Pushing off going back to school, Donyelle feared that she’d fail to leave anything behind for her children.
A friend introduced Donyelle to Habitat for Humanity Detroit, and she was soon building her house alongside her future neighbors in Morningside. She relished the time building her dream home — and building lasting friendships that would root her in her new neighborhood on Detroit’s east side.
Donyelle and her three boys — her two oldest daughters had already left home — moved into their Habitat house in June 2009. She said she felt “pure bliss” walking through her door for the first time.
In August 2022, three months after her youngest son, Chance, graduated from Michigan State University, Donyelle returned to school, earning her associate’s degree in general studies from a local community college.
Donyelle says homeownership was a catalyst for finishing her degree. “I wouldn’t have completed my education if I was not a homeowner,” she says. “I really feel that me being a homeowner, me being stable, me having a foundation was the basis for me being able to go back and complete my education and get my degree.”

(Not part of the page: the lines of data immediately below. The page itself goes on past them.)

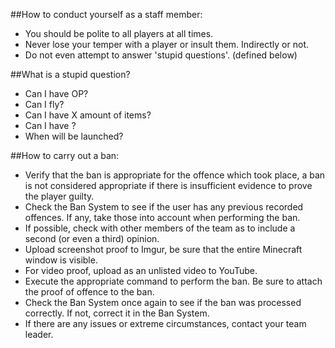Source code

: ##How to conduct yourself as a staff member:
* You should be polite to all players at all times.
* Never lose your temper with a player or insult them. Indirectly or not.
* Do not even attempt to answer 'stupid questions'. (defined below)

##What is a stupid question?
* Can I have OP?
* Can I fly?
* Can I have X amount of items?
* Can I have <insert rank here>?
* When will <insert gametype here> be launched?

##How to carry out a ban:
* Verify that the ban is appropriate for the offence which took place, a ban is not considered appropriate if there is insufficient evidence to prove the player guilty.
* Check the Ban System to see if the user has any previous recorded offences. If any, take those into account when performing the ban.
* If possible, check with other members of the team as to include a second (or even a third) opinion.
* Upload screenshot proof to Imgur, be sure that the entire Minecraft window is visible.
* For video proof, upload as an unlisted video to YouTube.
* Execute the appropriate command to perform the ban. Be sure to attach the proof of offence to the ban.
* Check the Ban System once again to see if the ban was processed correctly. If not, correct it in the Ban System.
* If there are any issues or extreme circumstances, contact your team leader.

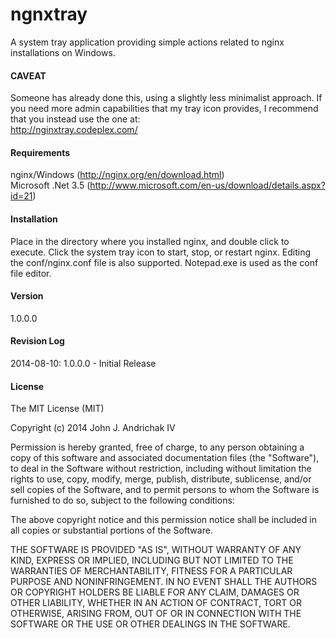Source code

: ngnxtray
========

A system tray application providing simple actions related to nginx
installations on Windows.

#### CAVEAT ####
Someone has already done this, using a slightly less minimalist approach.
If you need more admin capabilities that my tray icon provides, I recommend
that you instead use the one at:  
http://nginxtray.codeplex.com/


#### Requirements ####
nginx/Windows (http://nginx.org/en/download.html)  
Microsoft .Net 3.5 (http://www.microsoft.com/en-us/download/details.aspx?id=21)
  
#### Installation ####
Place in the directory where you installed nginx, and double click to
execute.  Click the system tray icon to start, stop, or restart nginx.
Editing the conf/nginx.conf file is also supported.  Notepad.exe is
used as the conf file editor.
 
#### Version ####
1.0.0.0
      
#### Revision Log ####
2014-08-10: 1.0.0.0 - Initial Release
 
#### License ####
The MIT License (MIT)
  
Copyright (c) 2014 John J. Andrichak IV
 
Permission is hereby granted, free of charge, to any person obtaining a copy
of this software and associated documentation files (the "Software"), to deal
in the Software without restriction, including without limitation the rights
to use, copy, modify, merge, publish, distribute, sublicense, and/or sell
copies of the Software, and to permit persons to whom the Software is
furnished to do so, subject to the following conditions:
  
The above copyright notice and this permission notice shall be included in
all copies or substantial portions of the Software.
  
THE SOFTWARE IS PROVIDED "AS IS", WITHOUT WARRANTY OF ANY KIND, EXPRESS OR
IMPLIED, INCLUDING BUT NOT LIMITED TO THE WARRANTIES OF MERCHANTABILITY,
FITNESS FOR A PARTICULAR PURPOSE AND NONINFRINGEMENT. IN NO EVENT SHALL THE
AUTHORS OR COPYRIGHT HOLDERS BE LIABLE FOR ANY CLAIM, DAMAGES OR OTHER
LIABILITY, WHETHER IN AN ACTION OF CONTRACT, TORT OR OTHERWISE, ARISING FROM,
OUT OF OR IN CONNECTION WITH THE SOFTWARE OR THE USE OR OTHER DEALINGS IN
THE SOFTWARE.
 

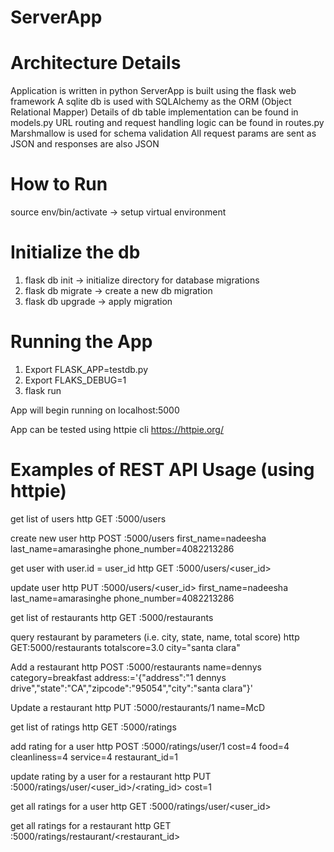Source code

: # ServerApp

# Architecture Details

Application is written in python
ServerApp is built using the flask web framework
A sqlite db is used with SQLAlchemy as the ORM (Object Relational Mapper)
Details of db table implementation can be found in models.py
URL routing and request handling logic can be found in routes.py
Marshmallow is used for schema validation
All request params are sent as JSON and responses are also JSON

# How to Run
source env/bin/activate -> setup virtual environment

# Initialize the db
1. flask db init -> initialize directory for database migrations
2. flask db migrate -> create a new db migration
3. flask db upgrade -> apply migration

# Running the App
1. Export FLASK_APP=testdb.py
2. Export FLAKS_DEBUG=1
3. flask run

App will begin running on localhost:5000

App can be tested using httpie cli
https://httpie.org/

# Examples of REST API Usage (using httpie)
get list of users
http GET :5000/users

create new user
http POST :5000/users first_name=nadeesha last_name=amarasinghe phone_number=4082213286

get user with user.id = user_id
http GET :5000/users/<user_id>

update user
http PUT :5000/users/<user_id> first_name=nadeesha last_name=amarasinghe phone_number=4082213286

get list of restaurants
http GET :5000/restaurants

query restaurant by parameters (i.e. city, state, name, total score)
http GET:5000/restaurants totalscore=3.0 city="santa clara"

Add a restaurant 
http POST :5000/restaurants name=dennys category=breakfast address:='{"address":"1 dennys drive","state":"CA","zipcode":"95054","city":"santa clara"}'

Update a restaurant 
http PUT :5000/restaurants/1 name=McD 

get list of ratings
http GET :5000/ratings

add rating for a user
http POST :5000/ratings/user/1 cost=4 food=4 cleanliness=4 service=4 restaurant_id=1

update rating by a user for a restaurant
http PUT :5000/ratings/user/<user_id>/<rating_id> cost=1

get all ratings for a user
http GET :5000/ratings/user/<user_id>

get all ratings for a restaurant
http GET :5000/ratings/restaurant/<restaurant_id>
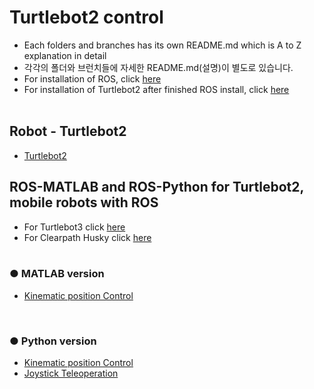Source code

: # Turtlebot2 control
+ Each folders and branches has its own README.md which is A to Z explanation in detail
+ 각각의 폴더와 브런치들에 자세한 README.md(설명)이 별도로 있습니다.
+ For installation of ROS, click [here](https://github.com/engcang/Ubuntu_ROS_Installation/)
+ For installation of Turtlebot2 after finished ROS install, click [here](https://github.com/engcang/Ubuntu_ROS_Installation/)
</br></br>

## Robot - Turtlebot2
+ [Turtlebot2](https://www.turtlebot.com/turtlebot2/) </br>

## ROS-MATLAB and ROS-Python for Turtlebot2, mobile robots with ROS
+ For Turtlebot3 click [here](https://github.com/engcang/turtlebot3)
+ For Clearpath Husky click [here](https://github.com/engcang/husky)
</br></br>

### ● MATLAB version
+ [Kinematic position Control](https://github.com/engcang/turtlebot2/tree/master/MATLAB-Kinematic%20position%20Control)
</br>

### ● Python version
+ [Kinematic position Control](https://github.com/engcang/turtlebot2/tree/master/Python-Kinematic%20Position%20Control)
+ [Joystick Teleoperation](https://github.com/engcang/PS4_Joystick_teleop_Mobile_Robots_ROS_Python)
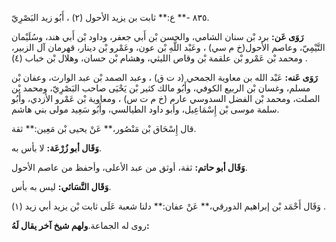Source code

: ٨٣٥ -** ع:** ثابت بن يزيد الأحول (٢) ، أَبُو زيد البَصْرِيّ.

**رَوَى عَن:** برد بْن سنان الشامي، والحسن بْن أَبي جعفر، وداود بْن أَبي هند، وسُلَيْمان التَّيْمِيّ، وعاصم الأحول(خ م سي) ، وعَبْد اللَّهِ بْن عون، وعَمْرو بْن دينار، قهرمان آل الزبير، ومحمد بْن عَمْرو بْن علقمة بْن وقاص الليثي، وهشام بْن حسان، وهلال بْن خباب (٤) .

**رَوَى عَنه:** عَبْد الله بن معاوية الجمحي (د ت ق) ، وعبد الصمد بْن عبد الوارث، وعفان بْن مسلم، وغسان بْن الربيع الكوفي، وأَبُو مالك كثير بْن يَحْيَى صاحب البَصْرِيّ، ومحمد بْن الصلت، ومحمد بْن الفضل السدوسي عارم (خ م ت س) ، ومعاوية بْن عَمْرو الأزدي، وأَبُو سلمة موسى بْن إِسْمَاعِيل، وأبو داود الطيالسي، وأَبُو سَعِيد مولى بني هاشم.

قال إِسْحَاق بْن مَنْصُور،** عَنْ يحيى بْن مَعِين:** ثقة.

**وَقَال أبو زُرْعَة:** لا بأس به.

**وَقَال أبو حاتم:** ثقة، أوثق من عبد الأعلى، وأحفظ من عاصم الأحول.

**وَقَال النَّسَائي:** ليس به بأس.

وَقَال أَحْمَد بْن إبراهيم الدورقي،** عَنْ عفان:** دلنا شعبة عَلَى ثابت بْن يزيد أبي زيد (١) .

روى له الجماعة.**ولهم شيخ آخر يقال لَهُ:**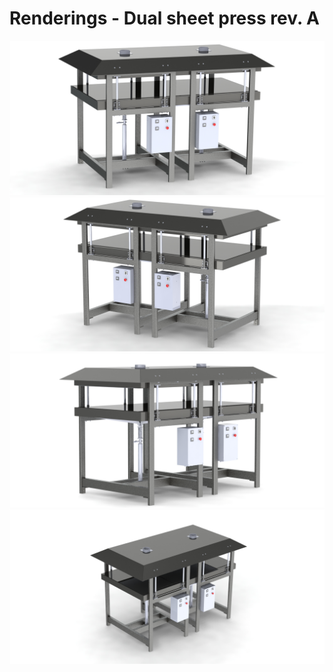 # Renderings - Dual sheet press rev. A

![](./render-01.JPG)
![](./render-02.JPG)
![](./render-03.JPG)
![](./render-04.JPG)

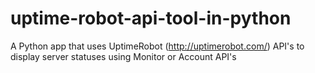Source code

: # uptime-robot-api-tool-in-python
A Python app that uses UptimeRobot (http://uptimerobot.com/) API's to display server statuses using Monitor or Account API's
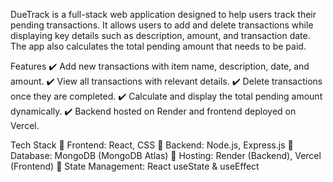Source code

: DueTrack is a full-stack web application designed to help users track their pending transactions. It allows users to add and delete transactions while displaying key details such as description, amount, and transaction date. The app also calculates the total pending amount that needs to be paid.

Features
✔️ Add new transactions with item name, description, date, and amount.
✔️ View all transactions with relevant details.
✔️ Delete transactions once they are completed.
✔️ Calculate and display the total pending amount dynamically.
✔️ Backend hosted on Render and frontend deployed on Vercel.

Tech Stack
🔹 Frontend: React, CSS
🔹 Backend: Node.js, Express.js
🔹 Database: MongoDB (MongoDB Atlas)
🔹 Hosting: Render (Backend), Vercel (Frontend)
🔹 State Management: React useState & useEffect
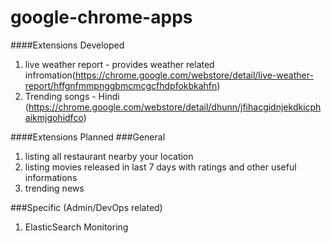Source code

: google-chrome-apps
==================
####Extensions Developed
1. live weather report - provides weather related infromation(https://chrome.google.com/webstore/detail/live-weather-report/hffgnfmmpnggbmcmcgcfhdpfokbkahfn)
2. Trending songs - Hindi (https://chrome.google.com/webstore/detail/dhunn/jfihacgidnjekdkicphaikmjgohidfco)

####Extensions Planned
###General
1. listing all restaurant nearby your location
2. listing movies released in last 7 days with ratings and other useful informations 
3. trending news

###Specific (Admin/DevOps related)
1. ElasticSearch Monitoring
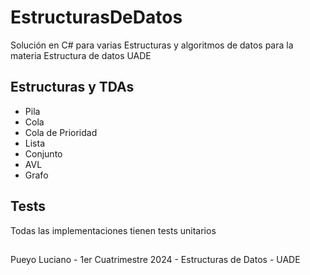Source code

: # EstructurasDeDatos
Solución en C# para varias Estructuras y algoritmos de datos para la materia Estructura de datos UADE

## Estructuras y TDAs
- Pila
- Cola
- Cola de Prioridad
- Lista
- Conjunto
- AVL
- Grafo

## Tests
Todas las implementaciones tienen tests unitarios
  
##
Pueyo Luciano - 1er Cuatrimestre 2024 - Estructuras de Datos - UADE
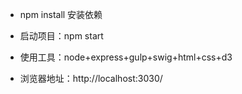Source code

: 
<!-- create by duanweiqiang 2018-02-05 -->

- npm install 安装依赖

- 启动项目：npm start

- 使用工具：node+express+gulp+swig+html+css+d3

- 浏览器地址：http://localhost:3030/

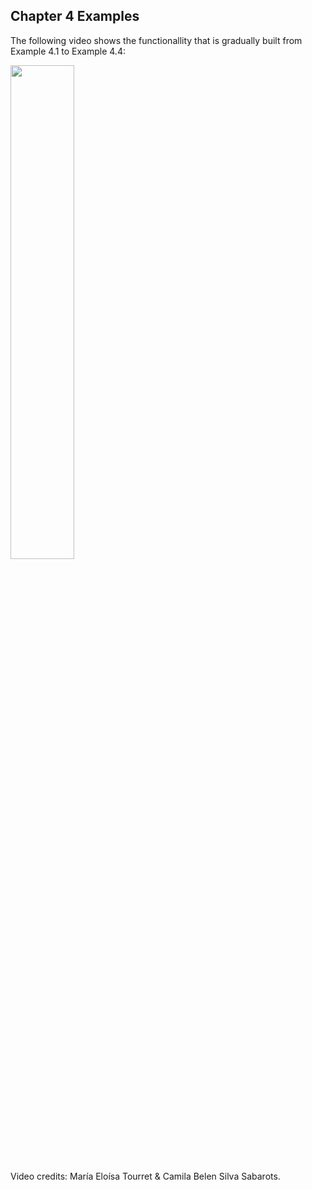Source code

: ## Chapter 4 Examples

The following video shows the functionallity that is gradually built from Example 4.1 to Example 4.4:

<div align="left">
      <a href="https://www.youtube.com/watch?v=SvkaOERtVhM">
         <img src="https://img.youtube.com/vi/SvkaOERtVhM/0.jpg" style="width:45%;">
      </a>
</div>

Video credits: María Eloísa Tourret & Camila Belen Silva Sabarots.
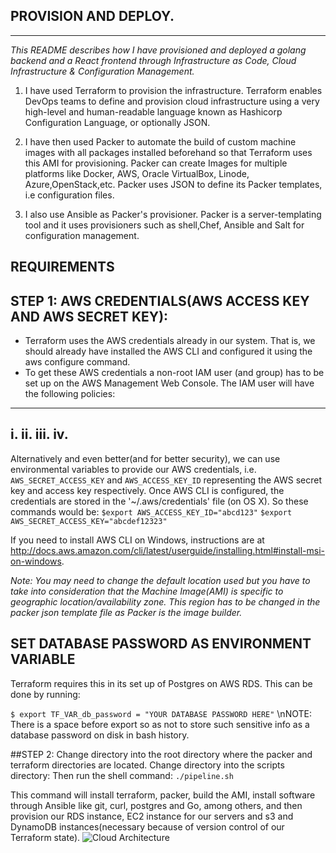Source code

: 
PROVISION AND DEPLOY.
--------------------
--------------------

*This README describes how I have provisioned and deployed a golang backend and a React frontend through Infrastructure as Code, Cloud Infrastructure & Configuration Management.*

1. I have used Terraform to provision the infrastructure. Terraform enables DevOps teams to define and provision cloud infrastructure using a very high-level and human-readable language known as Hashicorp Configuration Language, or optionally JSON.

2. I have then used Packer to automate the build of custom machine images with all packages installed beforehand so that Terraform uses this AMI for provisioning. Packer can create Images for multiple platforms like Docker, AWS, Oracle VirtualBox, Linode, Azure,OpenStack,etc. Packer uses JSON to define its Packer templates, i.e configuration files.

3. I also use Ansible as Packer's provisioner. Packer is a server-templating tool and it uses provisioners such as shell,Chef, Ansible and Salt for configuration management.


REQUIREMENTS
---
STEP 1: AWS CREDENTIALS(AWS ACCESS KEY AND AWS SECRET KEY):
---
- Terraform uses the AWS credentials already in our system. That is, we should already have installed the AWS CLI and configured it using the aws configure command. 
- To get these AWS credentials a non-root IAM user (and group) has to be set up on the AWS Management Web Console. The IAM user will have the following policies:
---
i. 
ii.
iii.
iv.
---
Alternatively and even better(and for better security), we can use environmental variables to provide our AWS credentials, i.e. `AWS_SECRET_ACCESS_KEY` and `AWS_ACCESS_KEY_ID` representing the AWS secret key and access key respectively.
Once AWS CLI is configured, the credentials are stored in the '~/.aws/credentials' file (on OS X). 
So these commands would be:
`$export AWS_ACCESS_KEY_ID="abcd123"`
`$export AWS_SECRET_ACCESS_KEY="abcdef12323"`

If you need to install AWS CLI on Windows, instructions are at http://docs.aws.amazon.com/cli/latest/userguide/installing.html#install-msi-on-windows.

_Note: You may need to change the default location used but you have to take into consideration that the Machine Image(AMI) is specific to geographic location/availability zone. This region has to be changed in the packer json template file as Packer is the image builder._

SET DATABASE PASSWORD AS ENVIRONMENT VARIABLE
---
Terraform requires this in its set up of Postgres on AWS RDS. This can be done by running:

`$ export TF_VAR_db_password = "YOUR DATABASE PASSWORD HERE"`
\nNOTE: There is a space before export so as not to store such sensitive info as a database password on disk in bash history.

##STEP 2:
Change directory into the root directory where the packer and terraform directories are located. 
Change directory into the scripts directory:
Then run the shell command:
`./pipeline.sh`

This command will install terraform, packer, build the AMI, install software through Ansible like git, curl, postgres and Go, among others, and then provision our RDS instance, EC2 instance for our servers and s3 and DynamoDB instances(necessary because of version control of our Terraform state).
![Cloud Architecture](/home/nicknjihia/Desktop/terraform_images)




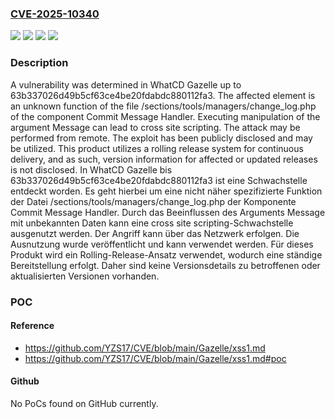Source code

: ### [CVE-2025-10340](https://cve.mitre.org/cgi-bin/cvename.cgi?name=CVE-2025-10340)
![](https://img.shields.io/static/v1?label=Product&message=Gazelle&color=blue)
![](https://img.shields.io/static/v1?label=Version&message=63b337026d49b5cf63ce4be20fdabdc880112fa3%20&color=brightgreen)
![](https://img.shields.io/static/v1?label=Vulnerability&message=Code%20Injection&color=brightgreen)
![](https://img.shields.io/static/v1?label=Vulnerability&message=Cross%20Site%20Scripting&color=brightgreen)

### Description

A vulnerability was determined in WhatCD Gazelle up to 63b337026d49b5cf63ce4be20fdabdc880112fa3. The affected element is an unknown function of the file /sections/tools/managers/change_log.php of the component Commit Message Handler. Executing manipulation of the argument Message can lead to cross site scripting. The attack may be performed from remote. The exploit has been publicly disclosed and may be utilized. This product utilizes a rolling release system for continuous delivery, and as such, version information for affected or updated releases is not disclosed.
In WhatCD Gazelle bis 63b337026d49b5cf63ce4be20fdabdc880112fa3 ist eine Schwachstelle entdeckt worden. Es geht hierbei um eine nicht näher spezifizierte Funktion der Datei /sections/tools/managers/change_log.php der Komponente Commit Message Handler. Durch das Beeinflussen des Arguments Message mit unbekannten Daten kann eine cross site scripting-Schwachstelle ausgenutzt werden. Der Angriff kann über das Netzwerk erfolgen. Die Ausnutzung wurde veröffentlicht und kann verwendet werden. Für dieses Produkt wird ein Rolling-Release-Ansatz verwendet, wodurch eine ständige Bereitstellung erfolgt. Daher sind keine Versionsdetails zu betroffenen oder aktualisierten Versionen vorhanden.

### POC

#### Reference
- https://github.com/YZS17/CVE/blob/main/Gazelle/xss1.md
- https://github.com/YZS17/CVE/blob/main/Gazelle/xss1.md#poc

#### Github
No PoCs found on GitHub currently.

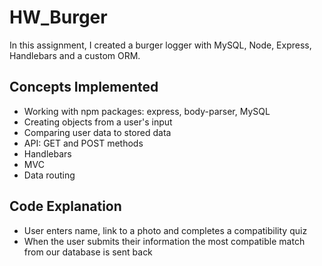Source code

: # HW_Burger

In this assignment, I created a burger logger with MySQL, Node, Express, Handlebars and a custom ORM.

<!-- ### Requirments

1. Survey should have 10 questions of your choosing. Each answer should be on a scale of 1 to 5 based on how much the user agrees or disagrees with a question.


- - - -->

## Concepts Implemented

- Working with npm packages: express, body-parser, MySQL
- Creating objects from a user's input
- Comparing user data to stored data
- API: GET and POST methods
- Handlebars
- MVC
- Data routing


## Code Explanation

- User enters name, link to a photo and completes a compatibility quiz
- When the user submits their information the most compatible match from our database is sent back
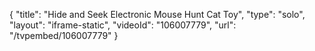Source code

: {
    "title": "Hide and Seek Electronic Mouse Hunt Cat Toy",
    "type": "solo",
    "layout": "iframe-static",
    "videoId": "106007779",
    "url": "\/tvpembed\/106007779"
}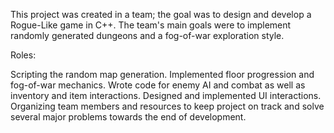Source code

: This project was created in a team; the goal was to design and develop a Rogue-Like game in C++. The team's main goals were to implement randomly generated dungeons and a fog-of-war exploration style.

 

Roles:

Scripting the random map generation.
Implemented floor progression and fog-of-war mechanics.
Wrote code for enemy AI and combat as well as inventory and item interactions.
Designed and implemented UI interactions.
Organizing team members and resources to keep project on track and solve several major problems towards the end of development.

Achieving homeownership, navigating a financial crisis that was particularly devastating for Detroit, returning to college — all three speak to Donyelle’s resilience, and she says these lessons have not been lost on her children.
“I think that it’s important that my children know that I’ve worked very hard all my life. To have a stable job, to have a stable home, it means a lot. It can take you far. It can give you advantages.”
Donyelle has remarried, and her husband has three children of his own. The couple love hosting their big, blended family. Donyelle, who calls herself a “fun grandmother,” finds unmatched pleasure in watching her six grandchildren play in her living room. It’s even sweeter knowing that she will be able to pass down the home that has been their key to a more secure future.
Donyelle says her home has provided the family with “a sense of pride and belonging.” Even as her children have grown up and built homes and families of their own, they know that the doors of their mother’s two-story Habitat house — where the words “Practice Kindness” adorn the front porch — will always be open.
“It’s a place where, no matter where they go in the world, they know they could always come home,” Donyelle says.